2023 deprem felaketinde ağır hasar alan Antakya’da gönüllülerin çabasıyla yürütülen “Antakya yeniden” projesi kapsamında yazarların, edebiyatçıların Antakya’da depremden etkilenen halkla buluşması verdiği umut ve iyimserlik duygularıyla hafızamda yerini aldı.

Güney Koreli yazar Han Kang, İsveç akademisi tarafından “tarihsel travmalarla yüzleşen ve insan yaşamının kırılganlığını ortaya koyan yoğun şiirsel düzyazısı” nedeniyle Nobel Edebiyat ödülünü kazandı. Bu ödülü alan ilk Asyalı kadın yazar olarak da adını edebiyat tarihine yazdırdı.

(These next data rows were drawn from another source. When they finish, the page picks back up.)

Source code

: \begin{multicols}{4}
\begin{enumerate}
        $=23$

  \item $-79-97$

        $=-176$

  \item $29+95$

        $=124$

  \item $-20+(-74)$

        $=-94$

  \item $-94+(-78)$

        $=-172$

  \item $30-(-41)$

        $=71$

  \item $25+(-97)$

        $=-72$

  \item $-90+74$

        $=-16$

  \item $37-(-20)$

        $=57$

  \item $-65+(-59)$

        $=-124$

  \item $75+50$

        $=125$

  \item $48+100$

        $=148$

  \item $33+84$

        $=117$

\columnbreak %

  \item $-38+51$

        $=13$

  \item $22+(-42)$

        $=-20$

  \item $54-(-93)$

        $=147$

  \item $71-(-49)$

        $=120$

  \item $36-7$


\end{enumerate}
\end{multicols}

Mario Levi’nin, Füruzan’ın, Ferit Edgü'nün, Paul Auster’ın ölümü sevenlerini üzdü.

2024 yılının benim açımdan önemli olayı ise mart ayında yayımlanan “Geçmiş Zaman Çileleri”nin Gürbüz soyadıyla basılan son kitabım olması. Bundan sonra metinlerimi  üretirken Alaybeyoğlu soyadını kullanacağım.

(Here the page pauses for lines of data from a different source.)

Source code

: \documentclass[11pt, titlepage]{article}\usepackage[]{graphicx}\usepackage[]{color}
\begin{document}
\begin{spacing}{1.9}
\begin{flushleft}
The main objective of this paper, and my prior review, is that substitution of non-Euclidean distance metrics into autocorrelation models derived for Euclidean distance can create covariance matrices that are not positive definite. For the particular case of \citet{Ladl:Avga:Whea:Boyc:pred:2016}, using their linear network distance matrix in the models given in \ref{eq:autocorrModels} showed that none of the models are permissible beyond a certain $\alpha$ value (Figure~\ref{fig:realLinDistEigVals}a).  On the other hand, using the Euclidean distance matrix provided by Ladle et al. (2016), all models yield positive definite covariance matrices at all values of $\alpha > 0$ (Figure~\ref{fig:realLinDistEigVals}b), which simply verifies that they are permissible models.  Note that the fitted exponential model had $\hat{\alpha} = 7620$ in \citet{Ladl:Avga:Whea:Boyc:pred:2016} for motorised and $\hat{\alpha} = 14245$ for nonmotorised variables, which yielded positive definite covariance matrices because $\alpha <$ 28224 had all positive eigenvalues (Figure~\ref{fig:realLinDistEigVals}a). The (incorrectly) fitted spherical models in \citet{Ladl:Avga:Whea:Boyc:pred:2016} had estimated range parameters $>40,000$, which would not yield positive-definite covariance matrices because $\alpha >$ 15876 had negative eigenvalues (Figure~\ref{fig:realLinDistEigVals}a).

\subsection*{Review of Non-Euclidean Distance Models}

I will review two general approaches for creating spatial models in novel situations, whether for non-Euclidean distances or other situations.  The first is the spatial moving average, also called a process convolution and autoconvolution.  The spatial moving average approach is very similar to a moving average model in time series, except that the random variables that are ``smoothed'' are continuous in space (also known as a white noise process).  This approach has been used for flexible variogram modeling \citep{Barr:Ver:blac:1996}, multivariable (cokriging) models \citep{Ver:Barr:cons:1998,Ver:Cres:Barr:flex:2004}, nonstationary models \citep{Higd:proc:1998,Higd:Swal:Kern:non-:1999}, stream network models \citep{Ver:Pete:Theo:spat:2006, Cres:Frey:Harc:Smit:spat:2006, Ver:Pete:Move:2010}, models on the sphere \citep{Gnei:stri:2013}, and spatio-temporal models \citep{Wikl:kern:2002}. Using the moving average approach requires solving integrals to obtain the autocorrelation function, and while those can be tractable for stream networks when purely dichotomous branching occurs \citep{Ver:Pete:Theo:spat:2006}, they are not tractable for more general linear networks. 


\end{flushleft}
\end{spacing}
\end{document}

Düzenli olarak takip ettiğiniz bir edebiyat dergisi var mı?

Son 3-4 yıldır basılı edebiyat dergilerini düzenli olarak takip etmiyorum. Matbu dergiler daha çok Halk Kütüphanesi’nde karşıma çıkıyor. Bir köşeye çekilip Sözcük-ler, Varlık, Notos Öykü, Kitap-lık gibi dergileri karıştırıyorum. Çoğu okur gibi ben de matbu dergiler yerine çevrim içi dergileri daha çok izliyorum. Parşömen Edebiyat, edebiyathaber, oggito, Litera Edebiyat çevrim içi takip ettiğim dergiler arasında.

Edebiyat ortamımıza baktığınızda ne gibi sorunlar görüyorsunuz?

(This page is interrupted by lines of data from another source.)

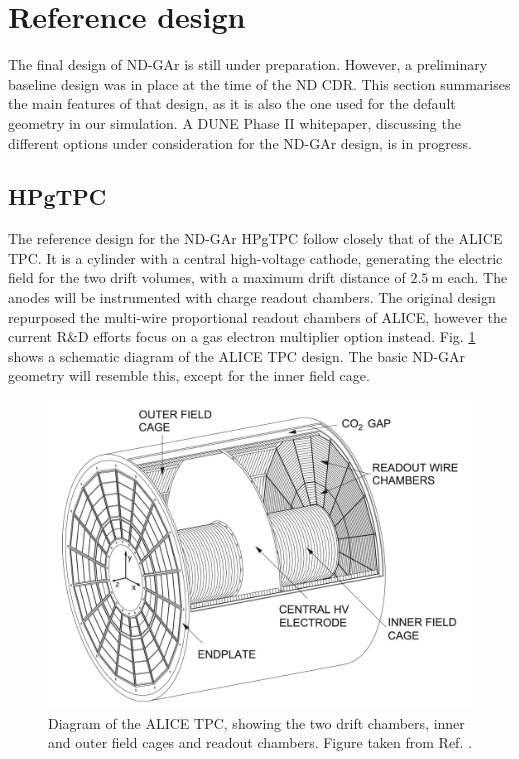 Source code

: \section{Reference design}

The final design of ND-GAr is still under preparation. However, a preliminary baseline design was in place at the time of the ND CDR. This section summarises the main features of that design, as it is also the one used for the default geometry in our simulation. A DUNE Phase II whitepaper, discussing the different options under consideration for the ND-GAr design, is in progress. 

\subsection{HPgTPC}

The reference design for the ND-GAr HPgTPC follow closely that of the ALICE TPC. It is a cylinder with a central high-voltage cathode, generating the electric field for the two drift volumes, with a maximum drift distance of $2.5~\mathrm{m}$ each. The anodes will be instrumented with charge readout chambers. The original design repurposed the multi-wire proportional readout chambers of ALICE, however the current R\&D efforts focus on a gas electron multiplier option instead. Fig. \ref{fig:alice_tpc} shows a schematic diagram of the ALICE TPC design. The basic ND-GAr geometry will resemble this, except for the inner field cage.

\begin{figure}[t]
	\centering
	\includegraphics[width=0.7\linewidth]{Images/ND-GAr/alice_tpc}
	\caption[Diagram of the ALICE TPC, showing the two drift chambers, inner and outer field cages and readout chambers.]{Diagram of the ALICE TPC, showing the two drift chambers, inner and outer field cages and readout chambers. Figure taken from Ref. \cite{DUNE2020TDR1}.}
	\label{fig:alice_tpc}
\end{figure}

Ekonomik kriz nedeniyle özellikle yeni yazarların mevcut dosyalarını bastırmakta daha çok zorlanması, sözleşme imzalandıktan sonra birkaç yıla varan bekleme süreleri, bu koşullar sonucunda yazarlardan katkı payı istenmesi ya da basım maliyetlerini karşılamasının beklenmesi, linç ve sansür kültürünün giderek artması…

Artan maliyetler, yayınevlerinin yayın programlarının daralması, seçiciliklerinin artması, özellikle ilk kitaplarını bastırma aşamasındaki yeni yazarlar için aşılması güç eşikler. Bakanlığın yürüttüğü TEDA ilk kitap projesiyle bu sorun bir nebze aşılsa da bu yazarlar,  ikinci, üçüncü kitaplarını çıkarmakta zorlanıyor mu diye de merak ediyorum doğrusu. Parşömen Edebiyat’ta 2015 yılından beri yayımlanan “İlk Göz Ağrısı” söyleşileri 176’ya ulaşmış. İlk heyecanını paylaşan 176 yazarın yüzde kaçının yeni kitaplarının okurla buluştuğunu belki  sonraki Dünlük’lerde okur, üzerine düşünürüz.